Writing in Smoke

1643fig1Forgive my discontent—I’ve been grading for seven days straight and am fighting an overwhelming sense of irrelevancy that started with one simple event.

You see, the word “want” has a double meaning. As a verb it’s “to desire.” As a noun—particularly in nineteenth century texts—it means “a lack.” So, when Emerson says, “The reliance on property… is the want of self-reliance,” it’s clear he intends to communicate property reduces our self-reliance. He goes on to explain that we depend upon the things we have instead of upon ourselves. Having property, we need not rely on our own skills, talents, and acumen.

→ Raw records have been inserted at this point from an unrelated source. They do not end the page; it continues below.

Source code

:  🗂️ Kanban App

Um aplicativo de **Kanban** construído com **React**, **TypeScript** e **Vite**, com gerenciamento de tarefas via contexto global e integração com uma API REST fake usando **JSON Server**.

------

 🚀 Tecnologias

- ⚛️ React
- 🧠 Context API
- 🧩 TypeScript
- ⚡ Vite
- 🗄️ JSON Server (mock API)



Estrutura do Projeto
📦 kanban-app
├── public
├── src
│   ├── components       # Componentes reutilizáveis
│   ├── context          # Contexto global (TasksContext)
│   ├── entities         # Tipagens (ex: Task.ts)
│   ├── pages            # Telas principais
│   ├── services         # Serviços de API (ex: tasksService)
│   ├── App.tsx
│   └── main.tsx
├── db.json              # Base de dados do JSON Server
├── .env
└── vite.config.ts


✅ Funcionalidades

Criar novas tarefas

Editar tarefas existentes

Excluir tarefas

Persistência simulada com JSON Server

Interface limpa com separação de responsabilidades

You see the problem of mistaking one meaning of “want” for the other. If you think “want” is a way to say “desire” (the noun), you might think Emerson favored property, that the desire for property is a desire for self-reliance.

I offered just this explanation to a class, and they nodded with understanding. They heard me. Their comprehension of the paragraph broadened, and a student explained how it made sense, how this notion fit with all of Emerson’s ideas. A few wrote it down, but a very few. After all, they understood, and the moment would be memorable.

Later I gave the class, in advance, passages that might appear on a quiz. One of those was the passage above. On the quiz I asked, “What does ‘want of self-reliance’ mean?”

Over three-quarters answered “a desire for self-reliance.”

It’s likely my state of mind assigns too much meaning to their error, and it’s an ugly thing to shame students. And I’m ashamed I’m doing it. I like these students, a lot. Yet, no frustration is greater than feeling inaudible. Between papers I’ve formed cynical theories for why they would miss this question. I have 15:

1. Anything significant appears in multiple formats, different media, and in duplicated settings, and I only explained the confusion between “want” and “desire” a couple of times.

2. Why write anything down you think you’ll remember? Why remember anything you can find elsewhere? Is memory of obscure information even important?

3. These days, everything is redundant, or—if it isn’t—anything that isn’t redundant isn’t important.

4. As consumers we choose products we want and need. We know what’s important.

5. Data that takes more than three seconds to load requires patience, and I take so much longer.

6. The more we seek and praise ease and efficiency in learning, the harder real learning seems.

7. Pleasing—even when it’s insincere—is the way to go. Easier to appear than to be.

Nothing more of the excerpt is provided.